Remove the word population from the column headings eg 2022 Population to be simply 2022

In [None]:
df.columns = df.columns.str.replace(' Population', '')
df.head()

Change the "Country/Territory" column name to "Country"

In [None]:
df.rename(columns={'Country/Territory':'Country'}, inplace=True)

**Check for Null and Duplicate Entries**

Check for null entries

In [None]:
df.isnull().sum()

Check for duplicate entries

In [None]:
df.duplicated().sum()

**Convert growth rate to percent**


In [None]:
df["Growth Rate"] = (df["Growth Rate"] - 1) * 100
df[["Country", "Growth Rate"]].head()

# ANALYSIS

**Calculate Total Current World Population**

In [None]:
current_world_population = df['2022'].sum()
print ("Current World Population:", current_world_population)

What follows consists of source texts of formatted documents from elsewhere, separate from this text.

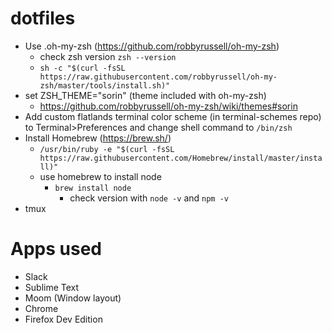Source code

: # dotfiles
- Use .oh-my-zsh (https://github.com/robbyrussell/oh-my-zsh)
  - check zsh version `zsh --version`
  - `sh -c "$(curl -fsSL https://raw.githubusercontent.com/robbyrussell/oh-my-zsh/master/tools/install.sh)"`
- set ZSH_THEME="sorin" (theme included with oh-my-zsh)
  - https://github.com/robbyrussell/oh-my-zsh/wiki/themes#sorin
- Add custom flatlands terminal color scheme (in terminal-schemes repo) to
    Terminal>Preferences and change shell command to `/bin/zsh`
- Install Homebrew (https://brew.sh/)
   - `/usr/bin/ruby -e "$(curl -fsSL https://raw.githubusercontent.com/Homebrew/install/master/install)"`
  - use homebrew to install node
    - `brew install node`
      - check version with `node -v` and `npm -v`
- tmux

# Apps used
- Slack
- Sublime Text
- Moom (Window layout)
- Chrome
- Firefox Dev Edition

**Plot World population Trend**

In [None]:
plt.subplots()
growth = df.iloc[:,5:13].sum()[::-1]
sns.lineplot(x=growth.index, y=growth.values, marker="o")
plt.xticks(rotation=70)
plt.ylabel("Population")
plt.title("World Population Trend (1970-2022)")
plt.show()

**Plot World Population Trend by Continent**

In [None]:
df_continent= df.groupby('Continent').sum().iloc[:,4:12]
df_continent=df_continent.iloc[:,::-1]

# Create line plots
plt.figure(figsize = (10,5))
sns.lineplot(data = df_continent.transpose()) # Transpose to change the axis
plt.title("Population Growth by Continent (1970-2022)")
plt.xlabel("Year")
plt.ylabel("Population")
plt.legend(title = "Continent")
plt.show()



**Calculate percentage of each continent in Total Population**

In [None]:
cont_data_percentage= df.groupby("Continent")['World Percentage'].sum().round (1).sort_values (ascending= False).reset_index()
cont_data_percentage

**Create labels for Pie Chart**

In [None]:
labels = cont_data_percentage ['Continent']
labels

In [None]:
pp= cont_data_percentage ["World Percentage"]
pp

**Plot pie chart to show Population Distribution by Continent**

In [None]:
pp.plot.pie(labels=labels,autopct='%1.2f%%')
plt.title ("Continent Population")

**Plot Barchats to show 10 Most and Least Populated Countries**

In [None]:
cont_population = df_continent.copy ().iloc[:,1:9]
cont_population= cont_population.iloc[:,::-1]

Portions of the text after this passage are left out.